Pienso en posibles salvavidas… quizá la simbiosis (palabra que asusta a algunos porque implica generosidad y sentido común) debería leerse más como un imperativo social que como un concepto biológico, y ayudaría a evitar el colapso de gobernantes y gobernados. No queremos llegar al día en el que no haya psiquiatras suficientes para tratar la epidemia de ambigüedad y frustración que podría apoderarse de muchos, sin importar rango, credo o militancia.
Es prioritario evitar que los territorios sigan desangrándose. El modelo “llanero solitario” ya no sirve y “bala es lo que hay” es una respuesta fracasada.
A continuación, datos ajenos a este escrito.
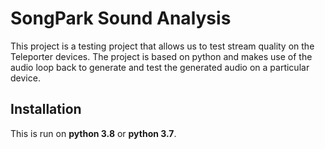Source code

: # SongPark Sound Analysis

This project is a testing project that allows us to test stream quality on the Teleporter devices. The project is based on python and makes use of the audio loop back to generate and test the generated audio on a particular device.


## Installation

This is run on __python 3.8__ or __python 3.7__.
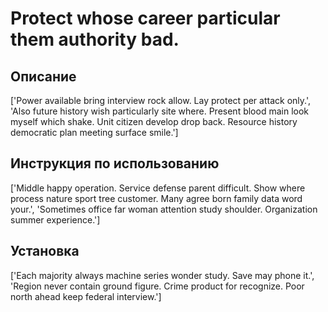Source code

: # Protect whose career particular them authority bad.

## Описание

['Power available bring interview rock allow. Lay protect per attack only.', 'Also future history wish particularly site where. Present blood main look myself which shake. Unit citizen develop drop back. Resource history democratic plan meeting surface smile.']

## Инструкция по использованию

['Middle happy operation. Service defense parent difficult. Show where process nature sport tree customer. Many agree born family data word your.', 'Sometimes office far woman attention study shoulder. Organization summer experience.']

## Установка

['Each majority always machine series wonder study. Save may phone it.', 'Region never contain ground figure. Crime product for recognize. Poor north ahead keep federal interview.']

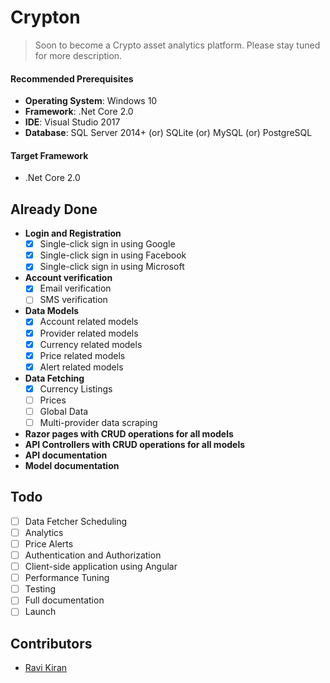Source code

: # Crypton
> Soon to become a Crypto asset analytics platform. Please stay tuned for more description.

#### Recommended Prerequisites
- **Operating System**: Windows 10
- **Framework**: .Net Core 2.0
- **IDE**: Visual Studio 2017
- **Database**: SQL Server 2014+ (or) SQLite (or) MySQL (or) PostgreSQL

#### Target Framework
- .Net Core 2.0

## Already Done

- **Login and Registration**
  - [x] Single-click sign in using Google
  - [x] Single-click sign in using Facebook
  - [x] Single-click sign in using Microsoft
- **Account verification**
  - [x] Email verification
  - [ ] SMS verification
- **Data Models**
  - [x] Account related models
  - [x] Provider related models
  - [x] Currency related models
  - [x] Price related models
  - [x] Alert related models
- **Data Fetching**
  - [x] Currency Listings
  - [ ] Prices
  - [ ] Global Data
  - [ ] Multi-provider data scraping
  
- **Razor pages with CRUD operations for all models**
- **API Controllers with CRUD operations for all models**
- **API documentation**
- **Model documentation**


## Todo

- [ ] Data Fetcher Scheduling
- [ ] Analytics
- [ ] Price Alerts
- [ ] Authentication and Authorization
- [ ] Client-side application using Angular
- [ ] Performance Tuning
- [ ] Testing
- [ ] Full documentation
- [ ] Launch

## Contributors

- [Ravi Kiran](https://github.com/ravikiranacharya)
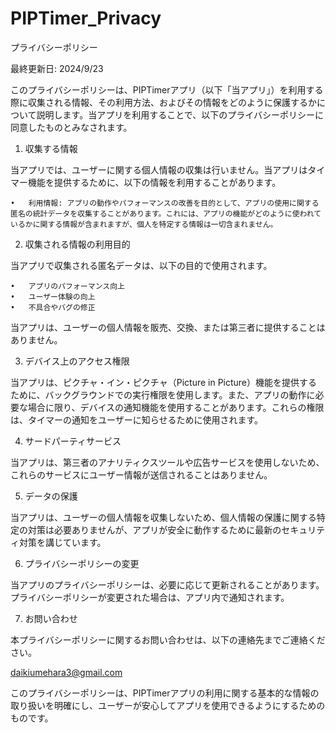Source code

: # PIPTimer_Privacy

プライバシーポリシー

最終更新日: 2024/9/23

このプライバシーポリシーは、PIPTimerアプリ（以下「当アプリ」）を利用する際に収集される情報、その利用方法、およびその情報をどのように保護するかについて説明します。当アプリを利用することで、以下のプライバシーポリシーに同意したものとみなされます。

1. 収集する情報

当アプリでは、ユーザーに関する個人情報の収集は行いません。当アプリはタイマー機能を提供するために、以下の情報を利用することがあります。

	•	利用情報: アプリの動作やパフォーマンスの改善を目的として、アプリの使用に関する匿名の統計データを収集することがあります。これには、アプリの機能がどのように使われているかに関する情報が含まれますが、個人を特定する情報は一切含まれません。

2. 収集される情報の利用目的

当アプリで収集される匿名データは、以下の目的で使用されます。

	•	アプリのパフォーマンス向上
	•	ユーザー体験の向上
	•	不具合やバグの修正

当アプリは、ユーザーの個人情報を販売、交換、または第三者に提供することはありません。

3. デバイス上のアクセス権限

当アプリは、ピクチャ・イン・ピクチャ（Picture in Picture）機能を提供するために、バックグラウンドでの実行権限を使用します。また、アプリの動作に必要な場合に限り、デバイスの通知機能を使用することがあります。これらの権限は、タイマーの通知をユーザーに知らせるために使用されます。

4. サードパーティサービス

当アプリは、第三者のアナリティクスツールや広告サービスを使用しないため、これらのサービスにユーザー情報が送信されることはありません。

5. データの保護

当アプリは、ユーザーの個人情報を収集しないため、個人情報の保護に関する特定の対策は必要ありませんが、アプリが安全に動作するために最新のセキュリティ対策を講じています。

6. プライバシーポリシーの変更

当アプリのプライバシーポリシーは、必要に応じて更新されることがあります。プライバシーポリシーが変更された場合は、アプリ内で通知されます。

7. お問い合わせ

本プライバシーポリシーに関するお問い合わせは、以下の連絡先までご連絡ください。

daikiumehara3@gmail.com

このプライバシーポリシーは、PIPTimerアプリの利用に関する基本的な情報の取り扱いを明確にし、ユーザーが安心してアプリを使用できるようにするためのものです。
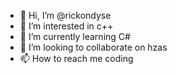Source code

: - 👋 Hi, I’m @rickondyse
- 👀 I’m interested in c++
- 🌱 I’m currently learning C#
- 💞️ I’m looking to collaborate on hzas
- 📫 How to reach me coding

<!---
rickondyse/rickondyse is a ✨ special ✨ repository because its `README.md` (this file) appears on your GitHub profile.
You can click the Preview link to take a look at your changes.
--->

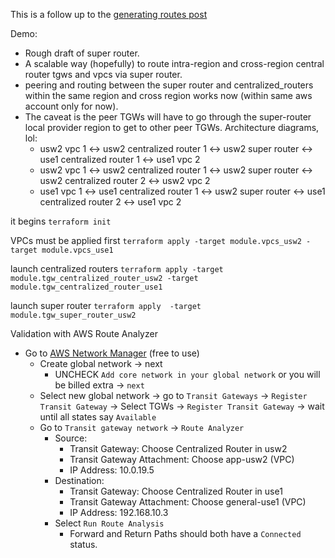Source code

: This is a follow up to the [generating routes post](https://jq1.io/posts/generating_routes/)

Demo:
- Rough draft of super router.
- A scalable way (hopefully) to route intra-region and cross-region central router tgws and vpcs via super router.
- peering and routing between the super router and centralized_routers within the same region and cross region works now (within same aws account only for now).
- The caveat is the peer TGWs will have to go through the super-router local provider region to get to other peer TGWs. Architecture diagrams, lol:
  - usw2 vpc 1 <-> usw2 centralized router 1 <-> usw2 super router <-> use1 centralized router 1 <-> use1 vpc 2
  - usw2 vpc 1 <-> usw2 centralized router 1 <-> usw2 super router <-> usw2 centralized router 2 <-> usw2 vpc 2
  - use1 vpc 1 <-> use1 centralized router 1 <-> usw2 super router <-> use1 centralized router 2 <-> use1 vpc 2

it begins
`terraform init`

VPCs must be applied first
`terraform apply -target module.vpcs_usw2 -target module.vpcs_use1`

launch centralized routers
`terraform apply -target module.tgw_centralized_router_usw2 -target module.tgw_centralized_router_use1`

launch super router
`terraform apply  -target module.tgw_super_router_usw2`

Validation with AWS Route Analyzer
- Go to [AWS Network Manager](https://us-west-2.console.aws.amazon.com/networkmanager/home#/networks) (free to use)
  - Create global network -> next
    - UNCHECK `Add core network in your global network` or you will be billed extra -> `next`
  - Select new global network -> go to `Transit Gateways` -> `Register
    Transit Gateway` -> Select TGWs -> `Register Transit Gateway` -> wait until all states say `Available`
  - Go to `Transit gateway network` -> `Route Analyzer`
    - Source:
      - Transit Gateway: Choose Centralized Router in usw2
      - Transit Gateway Attachment: Choose app-usw2 (VPC)
      - IP Address: 10.0.19.5
    - Destination:
      - Transit Gateway: Choose Centralized Router in use1
      - Transit Gateway Attachment: Choose general-use1 (VPC)
      - IP Address: 192.168.10.3
    - Select `Run Route Analysis`
      - Forward and Return Paths should both have a `Connected` status.

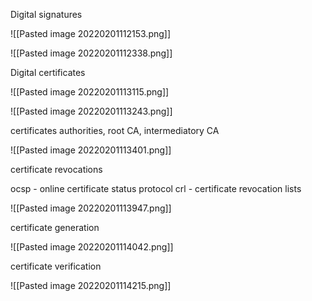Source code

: Digital signatures



![[Pasted image 20220201112153.png]]

![[Pasted image 20220201112338.png]]


Digital certificates

![[Pasted image 20220201113115.png]]

![[Pasted image 20220201113243.png]]

certificates authorities, root CA, intermediatory CA

![[Pasted image 20220201113401.png]]

certificate revocations

ocsp - online certificate status protocol
crl - certificate revocation lists

![[Pasted image 20220201113947.png]]

certificate generation

![[Pasted image 20220201114042.png]]

certificate verification

![[Pasted image 20220201114215.png]]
Los 50.000 desplazados del Catatumbo podrían ser miles más en muchas otras coordenadas de Colombia, y cada día se hace más urgente una simbiosis y un respeto colaborativo entre las políticas de paz y de seguridad, y su relación debe ser clara y congruente. Comprender que no se trata del triunfo de la una sobre la otra, o cuál produce más desencantos o más votos en la geografía emocional de Colombia. Necesitamos prontas y consistentes dosis de armonía entre paz y seguridad; y pretender que ambas coexistan no es una petición sino una exigencia de quienes no nos resignamos a la ley del Talión, ni celebramos las bajas en combate o en emboscada, ni las cárceles atiborradas en condiciones infrahumanas. No sirve “pensar dentro de la caja” y ni siquiera basta pensar fuera de ella; necesitamos hacer otra, distinta y colectiva, acorde con el siglo XXI, capaz de enfrentar los desafíos de un país que le sigue apostando a la vida, a pesar de no tener –ni siquiera– una lista con los nombres de sus muertos, ni saber a quién pertenecen cientos de restos humanos perforados por balas impunes.
Quizá debamos empezar por renunciar a la estrechez mental de clasificarnos entre los bandos de los violentos o de los arcángeles. Seamos sinceros: No todos somos tan inocentes como quisiéramos, ni tan culpables como nos pintan.
Invito a criticar menos en los cócteles citadinos, y a sentir más lo que pasa en las selvas y en los ríos. Y creo que se decepcionarán los facilistas cuando vean que la represión está lejos de ser el elixir que pretenden vendernos.
Reorganicemos el botiquín de primeros auxilios: más curación y menos sal en las heridas; menos descalificaciones y más simbiosis; más armonía y menos estridencias. Hasta que al miedo no lo fracture otro miedo más grande, sino que se extinga, porque a la violencia no le quedará oxígeno para darle.